On that latter point, we look on with combined amusement and impatience at anyone who publishes online yet acts as though nobody has a right to comment on what they say. They call it “invasion of privacy.” But if publicly-posted Web pages are suddenly deemed “private,” then why bother posting public Web pages?

In E-mail, it is still possible to quote out of context, a phrase we usually hear from starlets and minor-league politicians after they were, in fact, quoted far too accurately for their own good. You can indeed copy and paste just the incriminating parts.

E-mail, in this way, is no better than print journalism. Let’s credit Wolff for making this plain for us: Print journalism is significantly deficient because you cannot check the quoted sources.

That was always a drawback, but we had become so inured to it that the true effects were not apparent until New Media™ came along. True to historical pattern, new media expose the truth about old media, whose vulnerable characteristics either adapt in the new environment or cause the host to wither and die.

In a Weblog posting, on the other hand, you almost always quote selectively. Is your selectiveness respectful and quasi-objective (do you delete parts that are irrelevant to your point but retain whatever is relevant whether you agree with it or not?) or do you use selective editing as a form of bloodsport?

It doesn’t really matter. As long as you cite the source, readers can compare your citation and annotations to the original. Even if you don’t cite the source, Google will eventually track down the original, with uncommon exceptions. (Accordingly, don’t bother deleting anything.) Or someone will simply copy and paste from the original, save it as text and post it, or retype it from scratch. (Unimportant contents may nonetheless be deleted, as in posting E-mail conversations – you don’t need to show full headers or previously-quoted text. Heaven knows we’re familiar with the implications there.)

Or, if the original documents are locked behind some kind of firewall, someone will provide direct links (Cf. U.K. accessible cinema) so you can download or read the originals and Google can spider and reformat them.

(We apologize for name-dropping Google so much, but life just would not be the same without it.)

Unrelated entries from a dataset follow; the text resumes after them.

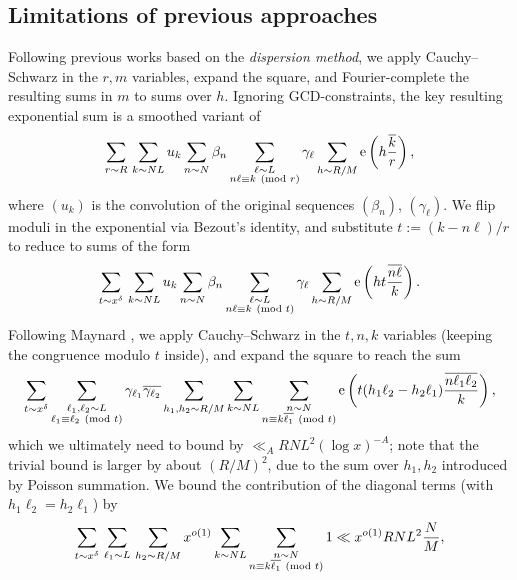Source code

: \documentclass[reqno,11pt]{amsart}
\theoremstyle{definition}
\theoremstyle{remark}
\numberwithin{equation}{section}
\newcommand{\e}{\textnormal{e}}
\renewcommand{\bar}{\overline}
\renewcommand{\pmod}[1]{\ (\textnormal{mod } #1)}
\begin{document}
\subsection{Limitations of previous approaches} \label{subsec:limitations}
Following previous works \cite{bombieri1986primes,drappeau2015theoremes,maynard2020primes} based on the \emph{dispersion method}, we apply Cauchy--Schwarz in the $r, m$ variables, expand the square, and Fourier-complete the resulting sums in $m$ to sums over $h$. Ignoring GCD-constraints, the key resulting exponential sum is a smoothed variant of
\begin{equation} \label{eq:sketch-main-exponential}
    \sum_{r \sim R}\,
    \sum_{k \sim NL} u_k
    \sum_{n \sim N} \beta_n
    \sum_{\substack{\ell \sim L \\ n\ell \equiv k \pmod{r}}} \gamma_\ell
    \sum_{h \sim R/M} \e\left(h \frac{\bar{k}}{r} \right),
\end{equation}
where $(u_k)$ is the convolution of the original sequences $(\beta_n)$, $(\gamma_\ell)$. We flip moduli in the exponential via Bezout's identity, and substitute $t := (k - n\ell)/r$ to reduce to sums of the form
\[
    \sum_{t \sim x^\delta}\,
    \sum_{k \sim NL} u_k
    \sum_{n \sim N} \beta_n
    \sum_{\substack{\ell \sim L \\ n\ell \equiv k \pmod{t}}} \gamma_\ell
    \sum_{h \sim R/M} \e\left(h t \frac{\bar{n\ell}}{k} \right).
\]
Following Maynard \cite{maynard2020primes}, we apply Cauchy--Schwarz in the $t, n, k$ variables (keeping the congruence modulo $t$ inside), and expand the square to reach the sum 
\[
    \sum_{t \sim x^\delta}
    \sum_{\substack{\ell_1, \ell_2 \sim L \\ \ell_1 \equiv \ell_2 \pmod{t}}}
    \gamma_{\ell_1} \bar{\gamma_{\ell_2}}
    \sum_{h_1, h_2 \sim R/M}
    \sum_{k \sim NL}
    \sum_{\substack{n \sim N \\ n \equiv k\bar{\ell_1} \pmod{t}}}
    \e\left(t(h_1 \ell_2 - h_2 \ell_1) \frac{\bar{n\ell_1\ell_2}}{k} \right),
\]
which we ultimately need to bound by $\ll_A RNL^2 (\log x)^{-A}$; note that the trivial bound is larger by about $(R/M)^2$, due to the sum over $h_1, h_2$ introduced by Poisson summation. 
We bound the contribution of the diagonal terms (with $h_1\ell_2 = h_2\ell_1$) by
\begin{equation} \label{eq:sketch-diagonal-terms}
    \sum_{t \sim x^\delta}\,
    \sum_{\ell_1 \sim L}\,
    \sum_{h_2 \sim R/M} x^{o(1)}
    \sum_{k \sim NL} 
    \sum_{\substack{n \sim N \\ n \equiv k\bar{\ell_1} \pmod{t}}} 1
    \ll 
    x^{o(1)} RNL^2 \frac{N}{M},
\end{equation}
\end{document}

The links-and-commentary genre, then, provides a quasidemocratic bulwark against outright demagoguery: Quote as selectively as you want, and comment any way you wish, but don’t expect everybody to take your word for it. We can check your sources ourselves, thank you very much.

(HTML technique: You can add cite="" to the <blockquote></blockquote> element. Just fill in the URL you’re quoting: <blockquote cite="http://www.poynter.org/tidbits/2002_02_17_tidbitsarchive.htm#9838486">. Browser support for the cite="" attribute is poor; iCab and Mozilla/Netscape 6 are the only known browsers that understand it. Using cite="" is a sufficient citation in abstract theoretical terms, but in practice you also have to include an ordinary visible hyperlink. The NUblog uses this backward-compatible approach. If you’re a keener and use the <q></q> element, it too can take cite="", but really, why bother?)

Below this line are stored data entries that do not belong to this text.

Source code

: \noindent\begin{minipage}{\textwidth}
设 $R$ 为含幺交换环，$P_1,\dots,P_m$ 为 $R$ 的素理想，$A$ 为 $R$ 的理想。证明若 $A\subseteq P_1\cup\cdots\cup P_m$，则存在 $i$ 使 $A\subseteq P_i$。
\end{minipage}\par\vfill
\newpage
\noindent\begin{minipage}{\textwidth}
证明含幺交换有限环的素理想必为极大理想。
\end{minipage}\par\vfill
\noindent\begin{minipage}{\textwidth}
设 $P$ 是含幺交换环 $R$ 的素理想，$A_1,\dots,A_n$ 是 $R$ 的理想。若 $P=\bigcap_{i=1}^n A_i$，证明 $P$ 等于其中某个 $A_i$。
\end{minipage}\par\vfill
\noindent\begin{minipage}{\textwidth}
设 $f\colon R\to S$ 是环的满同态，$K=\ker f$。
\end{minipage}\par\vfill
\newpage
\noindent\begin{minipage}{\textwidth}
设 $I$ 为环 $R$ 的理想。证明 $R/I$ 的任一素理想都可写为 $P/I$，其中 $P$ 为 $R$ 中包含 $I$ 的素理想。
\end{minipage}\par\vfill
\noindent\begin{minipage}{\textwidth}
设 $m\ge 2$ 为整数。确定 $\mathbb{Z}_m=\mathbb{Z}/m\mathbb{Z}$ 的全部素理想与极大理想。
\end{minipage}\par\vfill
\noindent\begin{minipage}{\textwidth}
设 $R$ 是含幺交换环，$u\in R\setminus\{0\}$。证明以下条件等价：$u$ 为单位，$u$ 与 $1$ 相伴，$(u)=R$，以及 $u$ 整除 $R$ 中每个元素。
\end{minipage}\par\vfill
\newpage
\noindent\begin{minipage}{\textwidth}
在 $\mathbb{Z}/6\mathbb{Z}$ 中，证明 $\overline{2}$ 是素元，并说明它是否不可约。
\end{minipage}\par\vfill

Online newspapers can profit from this ability to quote. When discussing new policy papers or anything else available online, the print edition can merely quote from it, while the online edition may quote from it and link to it.

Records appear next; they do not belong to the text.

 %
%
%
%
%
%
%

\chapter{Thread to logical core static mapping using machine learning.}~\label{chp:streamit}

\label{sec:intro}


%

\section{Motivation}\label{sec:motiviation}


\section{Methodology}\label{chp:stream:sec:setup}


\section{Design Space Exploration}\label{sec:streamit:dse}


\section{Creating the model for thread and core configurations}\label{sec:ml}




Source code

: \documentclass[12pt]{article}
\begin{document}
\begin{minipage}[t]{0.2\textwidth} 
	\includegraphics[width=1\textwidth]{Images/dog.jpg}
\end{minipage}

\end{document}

How can E-mail get around the problem? Simple: Include a hyperlink to the original. (Do not interpret this advice as authorizing HTML-formatted E-mail.) We don’t expect the correspondents Michael Wolff complains about to go to all that trouble; among other things, their original source probably left out the URL in the first place, in the great right-wing tradition of counseling believers to picket or denounce a cultural work without reading or seeing all of it first.

Weblogs are an opinionated medium, with authors who either engage in microdetailed topic obsessions or have axes to grind. When carried out properly, however, even seemingly one-sided links and commentary can boast of greater fairness and fidelity to sources than old media.